The backdrop of the film is rural Japan, a world away from the clutter and intensity of Tokyo. High rises are replaced by greenery. The breakneck pace of Tokyo diminishes to the laidback atmosphere of the countryside. The girls are isolated and sheltered, with their only access to music through old cassette tapes and karaoke.
All four girls have their own charm and respective subplots, but the real star of the film is Song, the Korean foreign exchange student who is scouted on a whim by the other girls to be the lead singer. Song is played by Korean actress Bae Du-na, who has recently appeared in the Japanese film, Air Doll (2009).

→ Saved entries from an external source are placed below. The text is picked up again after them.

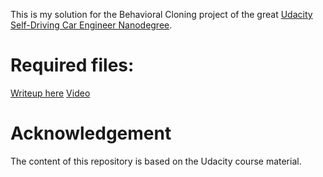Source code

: This is my solution for the Behavioral Cloning project of the great [Udacity Self-Driving Car Engineer Nanodegree](https://www.udacity.com/course/self-driving-car-engineer-nanodegree--nd013).

# Required files:
[Writeup here](writeup.md)
[Video](vidoe.mp4)

# Acknowledgement
The content of this repository is based on the Udacity course material.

Her wide-eyed empty glare matched with her awkward Japanese is at once humorous and empathetic, painting a picture of a young girl an ocean away from home, but finally beginning to settle in and make friends.
Musically, the film is an homage to the power of music and the legendary bands of yesteryear. The film takes its title from the song that the girls learn to play, “Linda Linda Linda” by legendary Japanese punk band, the Blue Hearts. The girls first rendition of the song is awful, but by the time of their performance, they are able to make their Japanese pupils go wild. Also mixed in to the film are musical interludes featuring songs like “Vagabond” by Happy End [one of the great Japanese folk songs] and a musical score by James Iha, guitarist from the Smashing Pumpkins.
Linda Linda Linda is honest, subtle, and compelling. It stands true as one of my favorite Japanese films.